[[ DATA SECTION open ]]

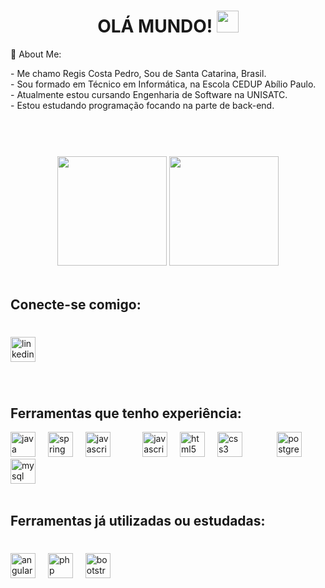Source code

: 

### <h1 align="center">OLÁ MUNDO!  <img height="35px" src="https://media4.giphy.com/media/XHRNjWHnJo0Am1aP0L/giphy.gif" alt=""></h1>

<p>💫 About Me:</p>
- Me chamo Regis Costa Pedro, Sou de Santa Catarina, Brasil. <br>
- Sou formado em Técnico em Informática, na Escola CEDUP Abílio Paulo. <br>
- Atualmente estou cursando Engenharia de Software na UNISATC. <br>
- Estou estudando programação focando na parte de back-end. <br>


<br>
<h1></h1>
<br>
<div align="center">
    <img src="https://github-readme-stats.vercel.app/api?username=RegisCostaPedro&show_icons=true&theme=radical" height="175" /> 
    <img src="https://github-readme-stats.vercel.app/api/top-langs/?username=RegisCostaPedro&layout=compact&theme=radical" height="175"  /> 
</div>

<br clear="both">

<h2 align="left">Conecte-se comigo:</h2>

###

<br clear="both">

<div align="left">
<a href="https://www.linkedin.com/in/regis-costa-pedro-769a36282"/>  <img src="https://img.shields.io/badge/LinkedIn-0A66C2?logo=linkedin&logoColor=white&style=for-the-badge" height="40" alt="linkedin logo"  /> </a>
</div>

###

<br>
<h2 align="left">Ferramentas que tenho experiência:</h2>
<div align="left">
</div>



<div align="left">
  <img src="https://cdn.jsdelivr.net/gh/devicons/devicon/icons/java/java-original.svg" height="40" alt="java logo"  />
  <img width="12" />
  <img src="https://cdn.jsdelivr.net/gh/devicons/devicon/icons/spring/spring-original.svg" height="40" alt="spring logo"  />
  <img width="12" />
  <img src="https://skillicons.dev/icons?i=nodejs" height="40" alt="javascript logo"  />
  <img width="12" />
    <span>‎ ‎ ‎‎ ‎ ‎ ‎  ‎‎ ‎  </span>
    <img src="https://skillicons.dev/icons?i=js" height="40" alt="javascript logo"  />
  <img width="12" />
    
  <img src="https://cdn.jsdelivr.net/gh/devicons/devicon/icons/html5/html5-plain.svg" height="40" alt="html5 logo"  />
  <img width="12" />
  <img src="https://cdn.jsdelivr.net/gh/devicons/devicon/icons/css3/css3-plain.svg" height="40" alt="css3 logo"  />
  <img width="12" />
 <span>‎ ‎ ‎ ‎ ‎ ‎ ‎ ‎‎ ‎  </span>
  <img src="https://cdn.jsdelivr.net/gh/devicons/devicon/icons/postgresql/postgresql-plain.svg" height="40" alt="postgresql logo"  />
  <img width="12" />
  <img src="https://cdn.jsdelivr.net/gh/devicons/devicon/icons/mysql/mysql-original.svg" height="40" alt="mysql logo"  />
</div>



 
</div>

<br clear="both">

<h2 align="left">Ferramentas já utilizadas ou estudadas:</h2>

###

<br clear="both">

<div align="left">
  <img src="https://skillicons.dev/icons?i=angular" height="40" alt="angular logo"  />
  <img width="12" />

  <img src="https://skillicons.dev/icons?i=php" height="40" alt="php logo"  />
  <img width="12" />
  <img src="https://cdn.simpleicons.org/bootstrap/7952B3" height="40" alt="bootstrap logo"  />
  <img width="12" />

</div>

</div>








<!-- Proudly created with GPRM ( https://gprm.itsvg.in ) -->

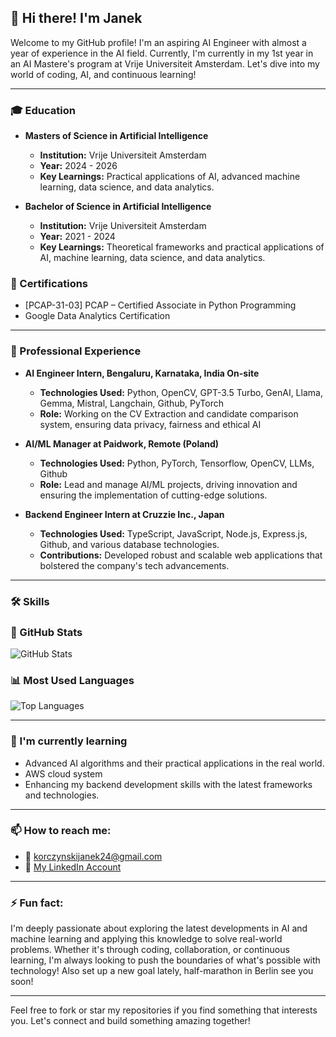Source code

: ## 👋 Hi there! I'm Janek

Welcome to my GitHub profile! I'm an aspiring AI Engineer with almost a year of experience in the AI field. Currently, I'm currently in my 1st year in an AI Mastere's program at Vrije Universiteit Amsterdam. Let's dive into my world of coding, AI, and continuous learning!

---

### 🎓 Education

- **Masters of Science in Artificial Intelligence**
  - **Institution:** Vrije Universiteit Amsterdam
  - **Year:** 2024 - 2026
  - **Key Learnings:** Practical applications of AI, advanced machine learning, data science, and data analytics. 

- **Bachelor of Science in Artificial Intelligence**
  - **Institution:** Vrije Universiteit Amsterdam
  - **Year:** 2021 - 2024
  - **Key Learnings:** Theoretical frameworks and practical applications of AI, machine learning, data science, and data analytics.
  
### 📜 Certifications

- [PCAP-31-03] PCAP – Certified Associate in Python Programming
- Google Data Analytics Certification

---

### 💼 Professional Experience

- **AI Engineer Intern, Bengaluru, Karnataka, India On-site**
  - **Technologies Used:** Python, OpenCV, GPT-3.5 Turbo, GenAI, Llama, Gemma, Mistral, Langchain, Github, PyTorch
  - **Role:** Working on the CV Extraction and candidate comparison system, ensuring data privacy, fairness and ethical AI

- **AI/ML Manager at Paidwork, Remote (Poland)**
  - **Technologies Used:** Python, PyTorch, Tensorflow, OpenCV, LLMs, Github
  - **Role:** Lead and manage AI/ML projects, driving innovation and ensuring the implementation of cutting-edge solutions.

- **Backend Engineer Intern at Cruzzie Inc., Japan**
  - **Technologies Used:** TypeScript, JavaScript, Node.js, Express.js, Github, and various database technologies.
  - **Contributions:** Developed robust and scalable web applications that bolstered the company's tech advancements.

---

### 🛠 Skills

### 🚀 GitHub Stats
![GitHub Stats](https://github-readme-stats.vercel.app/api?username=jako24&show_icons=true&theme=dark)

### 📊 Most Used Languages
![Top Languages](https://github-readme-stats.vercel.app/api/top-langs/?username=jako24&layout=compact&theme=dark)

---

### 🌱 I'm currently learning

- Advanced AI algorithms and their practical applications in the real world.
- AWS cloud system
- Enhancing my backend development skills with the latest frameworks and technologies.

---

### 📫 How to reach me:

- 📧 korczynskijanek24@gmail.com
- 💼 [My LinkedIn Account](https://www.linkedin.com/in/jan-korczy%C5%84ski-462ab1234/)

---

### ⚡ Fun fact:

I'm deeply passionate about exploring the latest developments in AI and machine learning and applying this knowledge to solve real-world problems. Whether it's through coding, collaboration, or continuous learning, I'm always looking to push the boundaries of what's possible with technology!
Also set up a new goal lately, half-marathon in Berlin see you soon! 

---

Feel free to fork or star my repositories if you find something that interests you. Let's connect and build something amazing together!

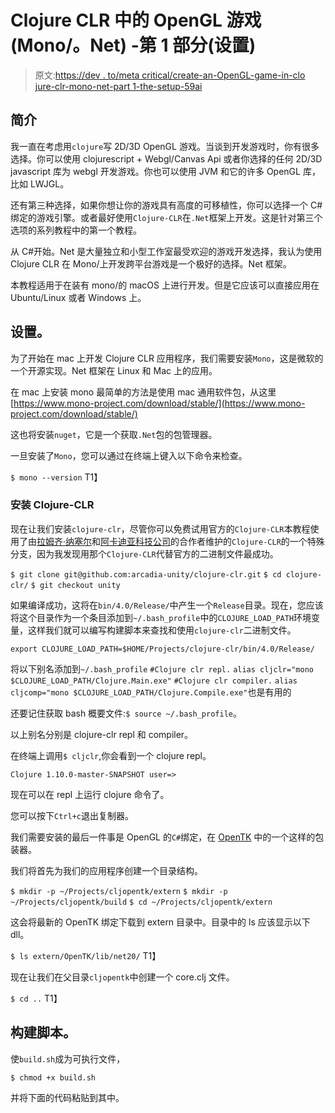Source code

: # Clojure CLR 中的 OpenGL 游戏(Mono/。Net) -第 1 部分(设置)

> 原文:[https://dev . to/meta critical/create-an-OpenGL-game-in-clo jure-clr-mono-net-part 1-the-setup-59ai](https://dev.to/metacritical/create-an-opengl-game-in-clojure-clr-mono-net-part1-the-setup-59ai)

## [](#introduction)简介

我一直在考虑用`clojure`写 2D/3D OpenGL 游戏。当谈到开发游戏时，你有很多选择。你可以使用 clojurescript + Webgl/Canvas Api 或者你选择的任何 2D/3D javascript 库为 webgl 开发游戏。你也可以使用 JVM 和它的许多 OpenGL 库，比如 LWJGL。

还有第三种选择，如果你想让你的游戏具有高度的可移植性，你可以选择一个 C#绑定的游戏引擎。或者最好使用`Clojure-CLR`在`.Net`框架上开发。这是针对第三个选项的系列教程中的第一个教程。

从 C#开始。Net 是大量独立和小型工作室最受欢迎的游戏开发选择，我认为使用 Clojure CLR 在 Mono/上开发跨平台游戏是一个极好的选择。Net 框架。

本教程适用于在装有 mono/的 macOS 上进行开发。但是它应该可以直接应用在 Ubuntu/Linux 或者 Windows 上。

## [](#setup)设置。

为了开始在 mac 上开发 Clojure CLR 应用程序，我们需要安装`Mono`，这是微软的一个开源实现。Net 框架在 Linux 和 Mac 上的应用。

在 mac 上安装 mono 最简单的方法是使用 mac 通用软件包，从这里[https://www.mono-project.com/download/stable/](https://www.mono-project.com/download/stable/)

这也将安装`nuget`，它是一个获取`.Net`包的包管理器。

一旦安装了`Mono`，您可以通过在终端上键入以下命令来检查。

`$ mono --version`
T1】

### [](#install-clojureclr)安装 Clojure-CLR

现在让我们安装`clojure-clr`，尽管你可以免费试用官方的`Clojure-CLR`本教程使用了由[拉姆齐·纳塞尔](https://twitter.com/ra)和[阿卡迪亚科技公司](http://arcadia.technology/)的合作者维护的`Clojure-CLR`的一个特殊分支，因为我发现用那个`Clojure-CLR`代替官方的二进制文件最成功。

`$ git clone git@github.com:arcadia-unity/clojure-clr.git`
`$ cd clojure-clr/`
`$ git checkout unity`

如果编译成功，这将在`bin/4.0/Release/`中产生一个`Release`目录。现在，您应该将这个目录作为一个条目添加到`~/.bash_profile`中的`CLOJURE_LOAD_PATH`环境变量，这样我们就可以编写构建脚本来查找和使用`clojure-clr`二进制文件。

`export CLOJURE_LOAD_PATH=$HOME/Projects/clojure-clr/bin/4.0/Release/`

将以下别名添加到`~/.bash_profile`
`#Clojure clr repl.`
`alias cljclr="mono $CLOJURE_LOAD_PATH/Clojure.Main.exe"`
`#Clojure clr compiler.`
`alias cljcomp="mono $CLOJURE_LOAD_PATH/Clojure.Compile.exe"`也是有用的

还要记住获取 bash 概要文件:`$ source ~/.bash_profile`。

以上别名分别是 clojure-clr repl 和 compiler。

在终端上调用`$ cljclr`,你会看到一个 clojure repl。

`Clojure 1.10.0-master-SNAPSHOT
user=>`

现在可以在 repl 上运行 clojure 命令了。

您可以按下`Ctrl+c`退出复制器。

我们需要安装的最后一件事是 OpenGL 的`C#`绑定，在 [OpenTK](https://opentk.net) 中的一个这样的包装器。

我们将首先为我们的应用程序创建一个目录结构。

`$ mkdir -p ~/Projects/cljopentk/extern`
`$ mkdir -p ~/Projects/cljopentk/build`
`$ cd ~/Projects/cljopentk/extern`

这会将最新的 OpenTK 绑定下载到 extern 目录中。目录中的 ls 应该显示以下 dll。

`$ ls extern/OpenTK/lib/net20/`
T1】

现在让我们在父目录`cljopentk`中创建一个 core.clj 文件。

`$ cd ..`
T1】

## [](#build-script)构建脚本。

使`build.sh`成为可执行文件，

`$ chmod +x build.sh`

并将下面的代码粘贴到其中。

[[ DATA SECTION closed ]]

What lines in the material mention "layout"? Copy every one of them.

    <img src="https://github-readme-stats.vercel.app/api/top-langs/?username=RegisCostaPedro&layout=compact&theme=radical" height="175"  /> 
![Top Languages](https://github-readme-stats.vercel.app/api/top-langs/?username=jako24&layout=compact&theme=dark)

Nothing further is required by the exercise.